This could truly be the ‘dream diet’ (no pun intended). This might seem like a very wild idea, but the good news is that there is medical evidence to validate the thought. Medical research provides links to sleep and weight by stating that length and quality of sleep orchestrates hormonal functions that modulate one’s appetite.
Sleep is our body’s natural way of recuperating from the day’s stresses and beats all spa treatments hands down when it comes to rejuvenating our body functions and hormonal activities. It is therefore a well-established fact that sleep plays a definite role in the way we function, but its connection with appetite is fairly recent. It has been found that hormones leptin and ghrelin influence our appetite and studies show that production of both may be influenced by how much or how little we sleep.
Leptin and ghrelin have an interesting working relationship, somewhat like ‘checks and balances”. Ghrelin is produced in the gastrointestinal tract and induces the urge to eat. Leptin on the other hand, is present in fat cells and sends out signals to the brain when you are full; shutting down ghrelin production and making you to stop eating. Lack of sleep causes leptin levels to plummet, thereby maintaining the urge to keep eating even when full. Simultaneously, ghrelin levels keep rising, thus constantly increasing appetite and causing over eating.

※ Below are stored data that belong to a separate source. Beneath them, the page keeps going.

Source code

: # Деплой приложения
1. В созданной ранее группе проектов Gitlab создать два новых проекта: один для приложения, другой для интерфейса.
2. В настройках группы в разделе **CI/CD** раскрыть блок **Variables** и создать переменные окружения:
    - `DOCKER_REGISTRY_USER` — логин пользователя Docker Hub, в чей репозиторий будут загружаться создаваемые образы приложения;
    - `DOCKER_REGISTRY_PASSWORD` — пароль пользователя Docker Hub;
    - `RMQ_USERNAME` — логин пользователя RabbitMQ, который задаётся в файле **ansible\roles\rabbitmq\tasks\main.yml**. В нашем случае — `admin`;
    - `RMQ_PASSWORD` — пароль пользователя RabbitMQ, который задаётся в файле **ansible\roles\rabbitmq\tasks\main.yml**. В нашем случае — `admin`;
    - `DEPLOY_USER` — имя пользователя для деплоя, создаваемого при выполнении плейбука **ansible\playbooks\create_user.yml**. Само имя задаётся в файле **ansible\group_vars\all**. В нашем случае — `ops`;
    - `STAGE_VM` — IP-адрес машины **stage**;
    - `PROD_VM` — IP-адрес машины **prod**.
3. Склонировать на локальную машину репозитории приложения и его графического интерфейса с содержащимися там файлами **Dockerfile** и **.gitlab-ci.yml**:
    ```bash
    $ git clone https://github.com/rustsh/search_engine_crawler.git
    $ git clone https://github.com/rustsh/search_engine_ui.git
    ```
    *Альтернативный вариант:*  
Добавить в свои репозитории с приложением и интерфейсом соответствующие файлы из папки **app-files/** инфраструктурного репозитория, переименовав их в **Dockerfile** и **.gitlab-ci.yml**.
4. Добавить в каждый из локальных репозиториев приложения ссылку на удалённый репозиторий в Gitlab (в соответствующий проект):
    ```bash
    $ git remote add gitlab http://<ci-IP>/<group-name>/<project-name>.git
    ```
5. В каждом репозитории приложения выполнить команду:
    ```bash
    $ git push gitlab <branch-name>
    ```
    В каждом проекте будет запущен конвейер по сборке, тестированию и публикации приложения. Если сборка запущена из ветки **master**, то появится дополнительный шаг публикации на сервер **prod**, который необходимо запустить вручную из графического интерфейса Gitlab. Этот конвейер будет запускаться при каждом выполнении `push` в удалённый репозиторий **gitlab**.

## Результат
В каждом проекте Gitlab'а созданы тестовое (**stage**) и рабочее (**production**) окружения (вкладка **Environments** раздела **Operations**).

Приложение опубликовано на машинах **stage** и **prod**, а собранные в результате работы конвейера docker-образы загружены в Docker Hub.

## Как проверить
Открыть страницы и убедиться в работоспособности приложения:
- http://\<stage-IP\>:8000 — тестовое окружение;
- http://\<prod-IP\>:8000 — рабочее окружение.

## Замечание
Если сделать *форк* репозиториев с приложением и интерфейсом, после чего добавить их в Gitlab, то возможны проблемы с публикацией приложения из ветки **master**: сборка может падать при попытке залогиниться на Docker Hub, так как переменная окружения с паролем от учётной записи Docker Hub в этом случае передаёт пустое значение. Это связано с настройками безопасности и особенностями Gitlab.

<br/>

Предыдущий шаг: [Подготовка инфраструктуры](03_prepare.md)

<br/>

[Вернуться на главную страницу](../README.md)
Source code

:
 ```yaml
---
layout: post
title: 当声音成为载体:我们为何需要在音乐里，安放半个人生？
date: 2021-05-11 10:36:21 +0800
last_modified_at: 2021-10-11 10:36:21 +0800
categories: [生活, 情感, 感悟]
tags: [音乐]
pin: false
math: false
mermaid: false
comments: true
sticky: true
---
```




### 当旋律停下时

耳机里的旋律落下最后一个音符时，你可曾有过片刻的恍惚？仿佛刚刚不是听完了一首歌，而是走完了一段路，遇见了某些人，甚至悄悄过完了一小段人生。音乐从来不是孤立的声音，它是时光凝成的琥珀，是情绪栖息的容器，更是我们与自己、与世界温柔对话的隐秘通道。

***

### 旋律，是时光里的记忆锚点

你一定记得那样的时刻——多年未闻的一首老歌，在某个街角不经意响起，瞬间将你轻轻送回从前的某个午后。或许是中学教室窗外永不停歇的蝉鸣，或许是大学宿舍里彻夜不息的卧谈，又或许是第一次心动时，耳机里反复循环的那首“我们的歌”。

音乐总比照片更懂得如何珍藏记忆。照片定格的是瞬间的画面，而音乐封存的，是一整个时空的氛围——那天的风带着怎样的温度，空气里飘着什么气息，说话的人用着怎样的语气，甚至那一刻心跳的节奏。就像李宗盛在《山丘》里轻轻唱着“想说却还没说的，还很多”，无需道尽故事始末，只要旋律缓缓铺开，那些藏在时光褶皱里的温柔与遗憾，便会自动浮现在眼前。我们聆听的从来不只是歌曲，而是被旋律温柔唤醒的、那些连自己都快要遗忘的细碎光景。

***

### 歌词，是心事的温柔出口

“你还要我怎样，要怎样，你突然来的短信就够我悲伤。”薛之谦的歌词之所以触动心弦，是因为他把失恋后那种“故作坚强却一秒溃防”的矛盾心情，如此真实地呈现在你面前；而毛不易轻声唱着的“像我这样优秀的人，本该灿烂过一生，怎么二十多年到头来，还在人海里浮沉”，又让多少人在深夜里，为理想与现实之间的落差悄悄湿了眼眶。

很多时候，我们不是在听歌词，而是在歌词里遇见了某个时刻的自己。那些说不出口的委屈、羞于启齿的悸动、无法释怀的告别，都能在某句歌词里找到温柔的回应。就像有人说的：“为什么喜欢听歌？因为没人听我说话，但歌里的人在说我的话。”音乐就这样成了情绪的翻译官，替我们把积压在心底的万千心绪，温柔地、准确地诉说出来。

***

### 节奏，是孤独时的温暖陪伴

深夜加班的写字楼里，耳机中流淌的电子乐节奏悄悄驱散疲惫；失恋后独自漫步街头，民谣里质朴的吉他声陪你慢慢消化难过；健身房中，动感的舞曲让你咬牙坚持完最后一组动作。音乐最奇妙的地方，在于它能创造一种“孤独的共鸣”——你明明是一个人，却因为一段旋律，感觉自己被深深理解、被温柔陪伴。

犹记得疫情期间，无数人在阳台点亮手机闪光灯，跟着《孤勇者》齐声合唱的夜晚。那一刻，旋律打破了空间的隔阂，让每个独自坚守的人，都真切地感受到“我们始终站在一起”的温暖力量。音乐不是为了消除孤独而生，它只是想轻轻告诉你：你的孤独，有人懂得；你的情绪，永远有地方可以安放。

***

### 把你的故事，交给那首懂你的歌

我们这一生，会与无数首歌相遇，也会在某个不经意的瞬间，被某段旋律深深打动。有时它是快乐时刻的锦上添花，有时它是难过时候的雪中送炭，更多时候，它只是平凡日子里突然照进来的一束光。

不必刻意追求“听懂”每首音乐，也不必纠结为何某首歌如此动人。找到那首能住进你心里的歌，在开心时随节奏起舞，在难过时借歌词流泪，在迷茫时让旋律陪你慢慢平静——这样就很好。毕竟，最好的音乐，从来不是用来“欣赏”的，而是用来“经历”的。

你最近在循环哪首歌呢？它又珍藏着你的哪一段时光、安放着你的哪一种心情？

In a Stanford study, the correlation between leptin and ghrelin came to light. In this study, about 1000 volunteers reported their sleep hours and doctors tabulated this against their hormone levels and weight. The result showed that individuals sleeping for less than eight hours had lower levels of leptin, higher levels of ghrelin and increased body fat. This study was a joint project between Stanford and the University of Wisconsin.
In a more recent study, the correlation between sleep apnea and weight gain was studied. Sleep apnea is characterised by gasping of breath due to intermittent cessation of breathing during sleep. This is a medical condition that hampers restful sleep leading to excessive sleepiness during the day, sap in energy levels and therefore weight gain.
According to another theory, the overall response to leptin may be more individual than we think. Experts say our environment; dietary habits, exercise patterns, personal stress levels, and particularly our genetics may all influence the production of leptin and ghrelin, as well as our response to them.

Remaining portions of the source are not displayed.